Records for the task →

-- Opening Marker --

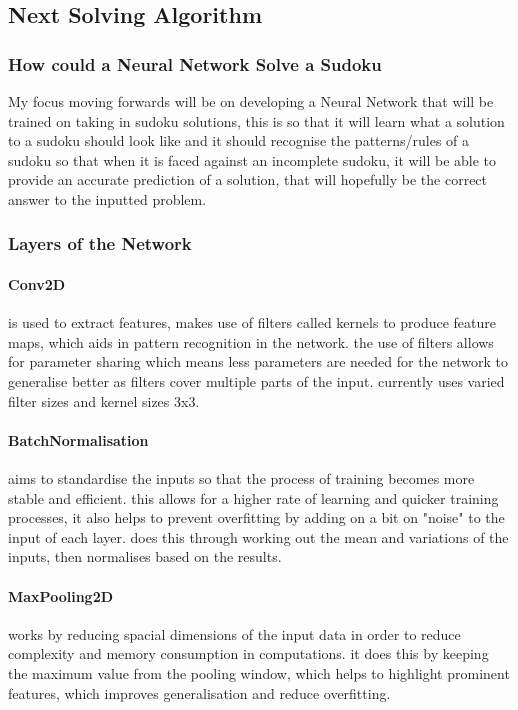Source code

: \documentclass[]{final_report}
\begin{document}
\subsection*{Next Solving Algorithm} 

\subsubsection{How could a Neural Network Solve a Sudoku} 

My focus moving forwards will be on developing a Neural Network that will be trained on taking in sudoku solutions, this is so that it will learn what a solution to a sudoku should look like and it should recognise the patterns/rules of a sudoku so that when it is faced against an incomplete sudoku, it will be able to provide an accurate prediction of a solution, that will hopefully be the correct answer to the inputted problem.

\subsubsection{Layers of the Network}

\paragraph{Conv2D} 
is used to extract features, makes use of filters called kernels to produce feature maps, which aids in pattern recognition in the network. the use of filters allows for parameter sharing which means less parameters are needed for the network to generalise better as filters cover multiple parts of the input. currently uses varied filter sizes and kernel sizes 3x3.

\paragraph{BatchNormalisation}
aims to standardise the inputs so that the process of training becomes more stable and efficient. this allows for a higher rate of learning and quicker training processes, it also helps to prevent overfitting by adding on a bit on "noise" to the input of each layer. does this through working out the mean and variations of the inputs, then normalises based on the results.

\paragraph{MaxPooling2D} 
works by reducing spacial dimensions of the input data in order to reduce complexity and memory consumption in computations. it does this by keeping the maximum value from the pooling window, which helps to highlight prominent features, which improves generalisation and reduce overfitting.
\end{document}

-- Closing Marker --

All of the data needs repeating exactly, but the pictures do not.

Source code

: \documentclass[]{final_report}
\begin{document}
\subsection*{Next Solving Algorithm} 

\subsubsection{How could a Neural Network Solve a Sudoku} 

My focus moving forwards will be on developing a Neural Network that will be trained on taking in sudoku solutions, this is so that it will learn what a solution to a sudoku should look like and it should recognise the patterns/rules of a sudoku so that when it is faced against an incomplete sudoku, it will be able to provide an accurate prediction of a solution, that will hopefully be the correct answer to the inputted problem.

\subsubsection{Layers of the Network}

\paragraph{Conv2D} 
is used to extract features, makes use of filters called kernels to produce feature maps, which aids in pattern recognition in the network. the use of filters allows for parameter sharing which means less parameters are needed for the network to generalise better as filters cover multiple parts of the input. currently uses varied filter sizes and kernel sizes 3x3.

\paragraph{BatchNormalisation}
aims to standardise the inputs so that the process of training becomes more stable and efficient. this allows for a higher rate of learning and quicker training processes, it also helps to prevent overfitting by adding on a bit on "noise" to the input of each layer. does this through working out the mean and variations of the inputs, then normalises based on the results.

\paragraph{MaxPooling2D} 
works by reducing spacial dimensions of the input data in order to reduce complexity and memory consumption in computations. it does this by keeping the maximum value from the pooling window, which helps to highlight prominent features, which improves generalisation and reduce overfitting.
\end{document}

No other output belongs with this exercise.